Method 3: Minimizing I/O Operations with Buffering
Even if you want to log all requests you can minimize I/O operations by turning on access log buffering. With this directive NGINX waits to write log data to disk until a 512-KB buffer is filled or 1 minute has passed since the last flush, whichever occurs first.

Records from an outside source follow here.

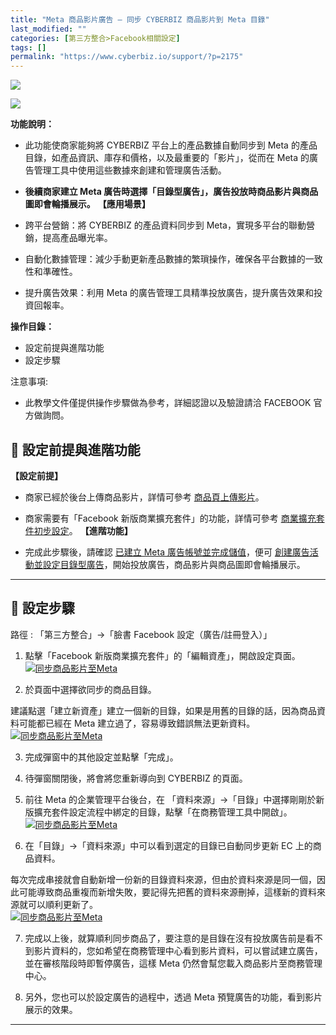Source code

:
 ```yaml
---
title: "Meta 商品影片廣告 – 同步 CYBERBIZ 商品影片到 Meta 目錄"
last_modified: ""
categories: [第三方整合>Facebook相關設定]
tags: []
permalink: "https://www.cyberbiz.io/support/?p=2175"
---
```


![](https://www.cyberbiz.io/support/wp-content/uploads/適用站別.png)

[![](https://www.cyberbiz.io/support/wp-content/uploads/台灣站.png)](https://www.cyberbiz.io/support/?page_id=2490)

**功能說明：**  

* 此功能使商家能夠將 CYBERBIZ 平台上的產品數據自動同步到 Meta 的產品目錄，如產品資訊、庫存和價格，以及最重要的「影片」，從而在 Meta 的廣告管理工具中使用這些數據來創建和管理廣告活動。
* **後續商家建立 Meta 廣告時選擇「目錄型廣告」，廣告投放時商品影片與商品圖即會輪播展示。**
**【應用場景】**

* 跨平台營銷：將 CYBERBIZ 的產品資料同步到 Meta，實現多平台的聯動營銷，提高產品曝光率。
* 自動化數據管理：減少手動更新產品數據的繁瑣操作，確保各平台數據的一致性和準確性。
* 提升廣告效果：利用 Meta 的廣告管理工具精準投放廣告，提升廣告效果和投資回報率。

**操作目錄：**

* 設定前提與進階功能
* 設定步驟

注意事項:  

* 此教學文件僅提供操作步驟做為參考，詳細認證以及驗證請洽 FACEBOOK 官方做詢問。

## 📌 設定前提與進階功能


**【設定前提】**

* 商家已經於後台上傳商品影片，詳情可參考 [ 商品頁上傳影片](https://www.cyberbiz.io/support/?p=984)。
* 商家需要有「Facebook 新版商業擴充套件」的功能，詳情可參考 [商業擴充套件初步設定](https://www.cyberbiz.io/support/?p=11341)。
**【進階功能】**  

* 完成此步驟後，請確認 [已建立 Meta 廣告帳號並完成儲值](https://www.cyberbiz.io/support/?p=17882)，便可 [創建廣告活動並設定目錄型廣告](https://www.cyberbiz.io/support/?p=1755)，開始投放廣告，商品影片與商品圖即會輪播展示。

* * *

## 📌 設定步驟


路徑 :  「第三方整合」→「臉書 Facebook 設定（廣告/註冊登入）」  


1. 點擊「Facebook 新版商業擴充套件」的「編輯資產」，開啟設定頁面。  
[![同步商品影片至Meta](https://www.cyberbiz.io/support/wp-content/uploads/同步商品影片至Meta01.png)](https://www.cyberbiz.io/support/wp-content/uploads/同步商品影片至Meta01.png)

2. 於頁面中選擇欲同步的商品目錄。  

建議點選「建立新資產」建立一個新的目錄，如果是用舊的目錄的話，因為商品資料可能都已經在 Meta 建立過了，容易導致錯誤無法更新資料。  
[![同步商品影片至Meta](https://www.cyberbiz.io/support/wp-content/uploads/同步商品影片至Meta02.png)](https://www.cyberbiz.io/support/wp-content/uploads/同步商品影片至Meta02.png)

3. 完成彈窗中的其他設定並點擊「完成」。


4. 待彈窗關閉後，將會將您重新導向到 CYBERBIZ 的頁面。


5. 前往 Meta 的企業管理平台後台，在 「資料來源」→「目錄」中選擇剛剛於新版擴充套件設定流程中綁定的目錄，點擊「在商務管理工具中開啟」。  
[![同步商品影片至Meta](https://www.cyberbiz.io/support/wp-content/uploads/同步商品影片至Meta03.png)](https://www.cyberbiz.io/support/wp-content/uploads/同步商品影片至Meta03.png)

6. 在「目錄」→「資料來源」中可以看到選定的目錄已自動同步更新 EC 上的商品資料。  

每次完成串接就會自動新增一份新的目錄資料來源，但由於資料來源是同一個，因此可能導致商品重複而新增失敗，要記得先把舊的資料來源刪掉，這樣新的資料來源就可以順利更新了。  
[![同步商品影片至Meta](https://www.cyberbiz.io/support/wp-content/uploads/同步商品影片至Meta04.png)](https://www.cyberbiz.io/support/wp-content/uploads/同步商品影片至Meta04.png)

7. 完成以上後，就算順利同步商品了，要注意的是目錄在沒有投放廣告前是看不到影片資料的，您如希望在商務管理中心看到影片資料，可以嘗試建立廣告，並在審核階段時即暫停廣告，這樣 Meta 仍然會幫您載入商品影片至商務管理中心。


8. 另外，您也可以於設定廣告的過程中，透過 Meta 預覽廣告的功能，看到影片展示的效果。

* * *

access_log /var/log/nginx/access.log combined buffer=512k flush=1m;
Limiting Bandwidth for Particular URLs
If your server provides larger files (or smaller but extremely popular files, like forms or reports), it can be useful to set the maximum speed at which clients can download them. If your site is already experiencing a high network load, limiting download speed leaves more bandwidth to keep critical parts of your application responsive. This is a very popular solution used by hardware manufacturers – you may wait longer to download a 3-GB driver for your printer, but with thousands of other people downloading at the same time you’ll still able to get your download. 😉
Use the limit_rate directive to limit bandwidth for a particular URL. Here we’re limiting the transfer rate for each file under /download to 50 KB per second.
location /download/ {
limit_rate 50k;
}
You might also want to rate‑limit only larger files, which you can do with the limit_rate_after directive. In this example the first 500 KB of every file (from any directory) is transferred without speed restrictions, with everything after that capped at 50 KB/s. This enables faster delivery of critical parts of the website while slowing down others.
location / {
limit_rate_after 500k;
limit_rate 50k;
}
Note that rate limits apply to individual HTTP connections between a browser and NGINX, and so don’t prevent users from getting around rate limits by using download managers.
Lastly, you can also limit the number of concurrent connections to your server or the rate of request.